ASSIGNMENT: Beginning at the line that contains "- [x] Learn React", write out each remaining line of the entries below exactly as it stands.

------------------------

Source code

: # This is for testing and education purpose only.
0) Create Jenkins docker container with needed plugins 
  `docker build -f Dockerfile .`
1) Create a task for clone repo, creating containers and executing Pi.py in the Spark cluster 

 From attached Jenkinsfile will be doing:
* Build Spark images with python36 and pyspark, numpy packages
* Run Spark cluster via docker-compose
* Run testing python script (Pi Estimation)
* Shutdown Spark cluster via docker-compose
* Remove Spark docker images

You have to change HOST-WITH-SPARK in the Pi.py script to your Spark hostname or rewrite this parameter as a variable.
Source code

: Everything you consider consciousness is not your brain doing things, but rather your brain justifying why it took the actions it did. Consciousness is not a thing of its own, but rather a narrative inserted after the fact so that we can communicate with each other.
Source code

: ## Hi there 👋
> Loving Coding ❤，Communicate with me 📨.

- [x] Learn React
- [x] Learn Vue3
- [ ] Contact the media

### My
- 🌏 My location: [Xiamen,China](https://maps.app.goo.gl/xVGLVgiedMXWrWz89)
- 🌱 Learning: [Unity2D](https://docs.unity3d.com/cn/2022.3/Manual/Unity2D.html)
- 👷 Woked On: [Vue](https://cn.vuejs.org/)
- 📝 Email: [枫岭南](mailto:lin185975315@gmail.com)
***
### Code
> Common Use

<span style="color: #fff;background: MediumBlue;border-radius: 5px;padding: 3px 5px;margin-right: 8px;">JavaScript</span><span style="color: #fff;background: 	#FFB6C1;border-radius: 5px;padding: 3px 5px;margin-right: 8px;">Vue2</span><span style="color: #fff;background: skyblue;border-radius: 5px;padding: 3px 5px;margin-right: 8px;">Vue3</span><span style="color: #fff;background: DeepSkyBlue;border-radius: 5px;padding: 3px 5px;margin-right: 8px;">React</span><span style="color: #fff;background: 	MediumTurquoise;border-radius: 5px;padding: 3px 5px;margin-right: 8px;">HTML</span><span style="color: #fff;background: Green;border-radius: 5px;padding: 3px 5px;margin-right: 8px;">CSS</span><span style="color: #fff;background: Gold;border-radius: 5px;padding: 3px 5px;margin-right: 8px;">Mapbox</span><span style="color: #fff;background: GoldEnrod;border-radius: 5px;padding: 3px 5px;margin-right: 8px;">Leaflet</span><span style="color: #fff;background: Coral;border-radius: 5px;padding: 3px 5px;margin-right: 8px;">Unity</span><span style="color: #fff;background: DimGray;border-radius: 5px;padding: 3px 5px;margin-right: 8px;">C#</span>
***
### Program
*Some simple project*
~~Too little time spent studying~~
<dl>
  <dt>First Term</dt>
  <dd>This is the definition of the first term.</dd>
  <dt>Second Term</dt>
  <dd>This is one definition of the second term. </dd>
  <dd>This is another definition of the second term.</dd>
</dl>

------------------------

TASK RESULT:
- [x] Learn React
- [x] Learn Vue3
- [ ] Contact the media

### My
- 🌏 My location: [Xiamen,China](https://maps.app.goo.gl/xVGLVgiedMXWrWz89)
- 🌱 Learning: [Unity2D](https://docs.unity3d.com/cn/2022.3/Manual/Unity2D.html)
- 👷 Woked On: [Vue](https://cn.vuejs.org/)
- 📝 Email: [枫岭南](mailto:lin185975315@gmail.com)
***
### Code
> Common Use

<span style="color: #fff;background: MediumBlue;border-radius: 5px;padding: 3px 5px;margin-right: 8px;">JavaScript</span><span style="color: #fff;background: 	#FFB6C1;border-radius: 5px;padding: 3px 5px;margin-right: 8px;">Vue2</span><span style="color: #fff;background: skyblue;border-radius: 5px;padding: 3px 5px;margin-right: 8px;">Vue3</span><span style="color: #fff;background: DeepSkyBlue;border-radius: 5px;padding: 3px 5px;margin-right: 8px;">React</span><span style="color: #fff;background: 	MediumTurquoise;border-radius: 5px;padding: 3px 5px;margin-right: 8px;">HTML</span><span style="color: #fff;background: Green;border-radius: 5px;padding: 3px 5px;margin-right: 8px;">CSS</span><span style="color: #fff;background: Gold;border-radius: 5px;padding: 3px 5px;margin-right: 8px;">Mapbox</span><span style="color: #fff;background: GoldEnrod;border-radius: 5px;padding: 3px 5px;margin-right: 8px;">Leaflet</span><span style="color: #fff;background: Coral;border-radius: 5px;padding: 3px 5px;margin-right: 8px;">Unity</span><span style="color: #fff;background: DimGray;border-radius: 5px;padding: 3px 5px;margin-right: 8px;">C#</span>
***
### Program
*Some simple project*
~~Too little time spent studying~~
<dl>
  <dt>First Term</dt>
  <dd>This is the definition of the first term.</dd>
  <dt>Second Term</dt>
  <dd>This is one definition of the second term. </dd>
  <dd>This is another definition of the second term.</dd>
</dl>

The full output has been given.